Scientists estimate the structure was assembled at least 11,100 years ago, based on sea level reconstruction.
“The extrapolated 11,100-year date is actually quite late,” says co-principal investigator Kelly Monteleone, an archaeologist at the University of Calgary. “I anticipate we will find evidence in Southeast Alaska that dates it to at least 16,000 years ago.”
The structure was first found in 2010 by use of side-scan sonar technology, which detects and images objects on the seafloor. Scientists suspected the vague image to be that of a stone weir, but mostly due to funding constraints, the team was not able to confirm their hypothesis.
The scientists, in partnership with Sealaska Heritage Institute (SHI), returned to the site earlier this year with the help of Sunfish, Inc., a robotics company specializing in undersea exploration and inspection.
“The entire vessel was bouncing with excitement when we realized it was indeed a weir,” says Monteleone, who was piloting the underwater craft. “Personally, I felt relief after a decade of saying this was a weir. Finally confirming the location was satisfying and exhilarating.”
Stone weirs, or tidal fish traps, were typically low arched walls made of boulders and sited across gullies. The weirs were built so that during high tide, the fish would swim over the stone walls, and as the tide ebbed, the fish would be trapped behind them, allowing fishers to catch them with nets, spears, and other means.

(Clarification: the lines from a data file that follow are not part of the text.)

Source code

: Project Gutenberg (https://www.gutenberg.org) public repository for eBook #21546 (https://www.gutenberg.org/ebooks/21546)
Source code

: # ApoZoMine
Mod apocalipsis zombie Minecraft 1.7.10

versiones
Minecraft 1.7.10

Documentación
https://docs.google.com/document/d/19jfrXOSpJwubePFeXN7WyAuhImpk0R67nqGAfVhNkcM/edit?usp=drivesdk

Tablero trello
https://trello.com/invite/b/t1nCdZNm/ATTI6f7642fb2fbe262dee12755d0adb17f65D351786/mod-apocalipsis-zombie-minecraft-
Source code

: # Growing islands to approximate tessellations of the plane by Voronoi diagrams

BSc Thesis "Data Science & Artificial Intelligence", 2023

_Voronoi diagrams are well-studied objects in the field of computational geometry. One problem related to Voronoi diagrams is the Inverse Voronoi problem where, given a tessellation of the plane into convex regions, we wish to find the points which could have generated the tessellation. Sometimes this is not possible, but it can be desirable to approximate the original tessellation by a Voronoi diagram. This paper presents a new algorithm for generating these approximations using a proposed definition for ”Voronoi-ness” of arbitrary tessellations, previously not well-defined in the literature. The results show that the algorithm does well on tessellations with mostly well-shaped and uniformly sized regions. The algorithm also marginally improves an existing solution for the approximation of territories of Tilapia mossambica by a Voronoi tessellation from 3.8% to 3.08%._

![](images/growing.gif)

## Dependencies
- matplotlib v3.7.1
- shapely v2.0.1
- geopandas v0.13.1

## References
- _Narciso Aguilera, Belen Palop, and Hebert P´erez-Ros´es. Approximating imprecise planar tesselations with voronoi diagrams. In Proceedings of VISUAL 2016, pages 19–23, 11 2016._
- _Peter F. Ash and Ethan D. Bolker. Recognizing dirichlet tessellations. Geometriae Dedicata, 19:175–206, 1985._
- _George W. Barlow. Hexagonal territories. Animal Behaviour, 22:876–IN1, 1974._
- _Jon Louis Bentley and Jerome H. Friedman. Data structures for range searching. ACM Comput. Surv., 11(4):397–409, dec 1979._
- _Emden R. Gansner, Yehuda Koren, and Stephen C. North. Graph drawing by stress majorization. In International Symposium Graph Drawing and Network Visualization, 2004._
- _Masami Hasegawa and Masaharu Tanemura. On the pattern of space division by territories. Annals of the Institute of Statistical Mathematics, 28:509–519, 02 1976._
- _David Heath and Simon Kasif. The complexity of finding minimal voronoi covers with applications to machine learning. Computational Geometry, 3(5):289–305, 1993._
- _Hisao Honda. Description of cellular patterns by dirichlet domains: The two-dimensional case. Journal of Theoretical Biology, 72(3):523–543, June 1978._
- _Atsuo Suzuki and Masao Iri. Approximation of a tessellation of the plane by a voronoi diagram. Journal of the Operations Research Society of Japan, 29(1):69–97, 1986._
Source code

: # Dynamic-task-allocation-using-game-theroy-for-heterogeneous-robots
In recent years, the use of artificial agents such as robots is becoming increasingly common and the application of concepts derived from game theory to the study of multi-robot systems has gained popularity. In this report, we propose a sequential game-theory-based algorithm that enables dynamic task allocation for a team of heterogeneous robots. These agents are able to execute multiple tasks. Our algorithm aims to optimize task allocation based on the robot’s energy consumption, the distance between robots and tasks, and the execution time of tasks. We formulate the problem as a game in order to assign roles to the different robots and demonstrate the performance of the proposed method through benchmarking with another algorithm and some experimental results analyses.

“Those stacked rocks. That is exactly what I was told it would look like,” says Sealaska shareholder Roby Medina, captain of the Klawock-based vessel Showtime, which was used to conduct this year’s underwater surveys.
Fish weirs—which also were made of other materials, such as reeds or wooden posts—were commonly used around the world in ancient times, and other stone weirs have been documented in Southeast Alaska. However, this is by far the oldest one ever found, and it is the first one ever confirmed underwater in North America.
Great Antiquity
A remote underwater vehicle explores a semicircle of stones, which appear to have been stacked when Shakan Bay, on the west side of Prince of Wales Island, had a lower sea level.
Prior to the discovery, the oldest known weirs dated from 7,500 to 8,000 years ago. In Southeast Alaska, the oldest dated weir is 5,740 to 5,490 calendar years old, Monteleone says.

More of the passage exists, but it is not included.